Payment monitoring requires exactly-once semantics — a missed transaction means a velocity count is wrong; a double-counted transaction means a false positive:

class ExactlyOnceProcessor:
    """
    Ensures exactly-once processing semantics for the monitoring pipeline.
    
    Three approaches, in order of complexity:
    
    1. Idempotent processing: make operations idempotent so
       reprocessing produces the same result (simplest, used here)
    
    2. Kafka transactions: atomic read-process-write using
       Kafka's transactional producer (production approach)
    
    3. External state with fencing: use epoch-based fencing tokens
       to prevent zombie processors from corrupting state
    
    Kafka transactions provide the strongest guarantee but add
    ~20ms of latency per event. For fraud scoring where p99
    latency is critical, idempotent processing is preferred.
    """
    
    def __init__(self, state_store: 'StateStore'):
        self._state = state_store
        self._processed_offsets: dict[int, int] = {}  # partition -> last offset
    
    def process_with_dedup(
        self, partition: int, offset: int,
        event: TransactionEvent, processor: Callable
    ) -> TransactionEvent | None:
        """
        Process an event with deduplication.
        
        If this partition:offset has already been processed,
        skip it.
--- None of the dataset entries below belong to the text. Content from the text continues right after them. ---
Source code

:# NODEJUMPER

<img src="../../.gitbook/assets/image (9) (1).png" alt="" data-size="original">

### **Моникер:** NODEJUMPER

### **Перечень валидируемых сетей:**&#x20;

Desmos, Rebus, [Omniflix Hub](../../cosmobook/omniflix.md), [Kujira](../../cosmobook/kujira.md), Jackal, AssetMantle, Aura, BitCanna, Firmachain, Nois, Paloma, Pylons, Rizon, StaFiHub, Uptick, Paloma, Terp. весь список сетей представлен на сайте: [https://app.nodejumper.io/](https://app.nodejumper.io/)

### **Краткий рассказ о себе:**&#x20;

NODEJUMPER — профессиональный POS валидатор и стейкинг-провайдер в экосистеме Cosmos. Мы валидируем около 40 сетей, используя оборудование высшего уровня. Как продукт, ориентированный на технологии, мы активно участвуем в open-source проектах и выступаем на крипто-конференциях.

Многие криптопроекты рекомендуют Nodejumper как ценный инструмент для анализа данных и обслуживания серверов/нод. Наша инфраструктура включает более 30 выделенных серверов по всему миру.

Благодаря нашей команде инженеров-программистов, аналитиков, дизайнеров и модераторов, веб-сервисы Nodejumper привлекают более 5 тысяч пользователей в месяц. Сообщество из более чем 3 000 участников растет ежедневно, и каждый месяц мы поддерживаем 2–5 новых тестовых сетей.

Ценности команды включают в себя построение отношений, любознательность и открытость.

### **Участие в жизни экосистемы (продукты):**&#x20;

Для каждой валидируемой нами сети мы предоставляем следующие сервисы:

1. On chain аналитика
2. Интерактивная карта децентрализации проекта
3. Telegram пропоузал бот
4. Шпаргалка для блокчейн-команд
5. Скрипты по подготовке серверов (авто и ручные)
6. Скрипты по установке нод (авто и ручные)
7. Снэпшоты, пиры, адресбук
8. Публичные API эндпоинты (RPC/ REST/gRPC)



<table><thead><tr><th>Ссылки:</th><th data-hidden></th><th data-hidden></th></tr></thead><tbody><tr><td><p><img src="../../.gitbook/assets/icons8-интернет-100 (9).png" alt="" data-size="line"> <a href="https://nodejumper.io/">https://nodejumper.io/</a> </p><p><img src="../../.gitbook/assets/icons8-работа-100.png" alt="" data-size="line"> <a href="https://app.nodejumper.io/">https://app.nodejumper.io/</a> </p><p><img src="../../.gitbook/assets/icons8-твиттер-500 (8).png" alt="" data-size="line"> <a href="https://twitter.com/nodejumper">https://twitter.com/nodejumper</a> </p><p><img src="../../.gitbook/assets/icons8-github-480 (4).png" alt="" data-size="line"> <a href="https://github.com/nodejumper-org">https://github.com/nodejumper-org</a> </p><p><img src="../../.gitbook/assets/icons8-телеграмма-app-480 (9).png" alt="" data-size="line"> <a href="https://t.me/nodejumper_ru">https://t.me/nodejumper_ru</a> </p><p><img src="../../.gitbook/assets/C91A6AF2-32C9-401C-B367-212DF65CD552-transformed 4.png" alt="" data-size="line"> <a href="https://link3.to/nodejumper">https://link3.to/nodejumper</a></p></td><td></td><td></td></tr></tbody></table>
Otherwise, process and record the offset.
        """
        last_offset = self._processed_offsets.get(partition, -1)
        
        if offset <= last_offset:
            # Already processed — skip (idempotent)
            return None
        
        result = processor(event)
        
        # Record the processed offset AFTER successful processing
        # In production: this is an atomic operation with state update
        self._processed_offsets[partition] = offset
        
        return result
    
    def checkpoint(self):
        """
        Periodically checkpoint processed offsets to durable storage.
        
        On recovery, processing resumes from the last checkpoint.
        Events between the checkpoint and the crash are reprocessed
        (at-least-once), but idempotent operations ensure correctness.
        """
        self._state.save_offsets(self._processed_offsets)

class StateStore:
    """Abstract interface for durable state storage."""
    
    def save_offsets(self, offsets: dict[int, int]):
        """Persist processed offsets for crash recovery."""
        pass
    
    def load_offsets(self) -> dict[int, int]:
        """Load last checkpointed offsets on startup."""
        return {}

Pipeline Performance Characteristics

MetricTargetTypical Production
Event throughput50,000/sec30,000-80,000/sec
p50 latency< 10ms5-8ms
p99 latency< 50ms20-40ms
p99.9 latency< 100ms50-80ms
State store size300-600 GB (distributed)
Recovery time< 30 sec10-20 sec
False positive rate< 1%0.5-2%
Detection rate> 90%85-95%

The p99.9 latency is the binding constraint. A payment authorization timeout is typically 10 seconds, but the fraud scoring window is only 100ms of that. The remaining 9.9 seconds are consumed by network hops, HSM operations, and issuer processing. Every millisecond the fraud pipeline adds is a millisecond less for the rest of the authorization chain.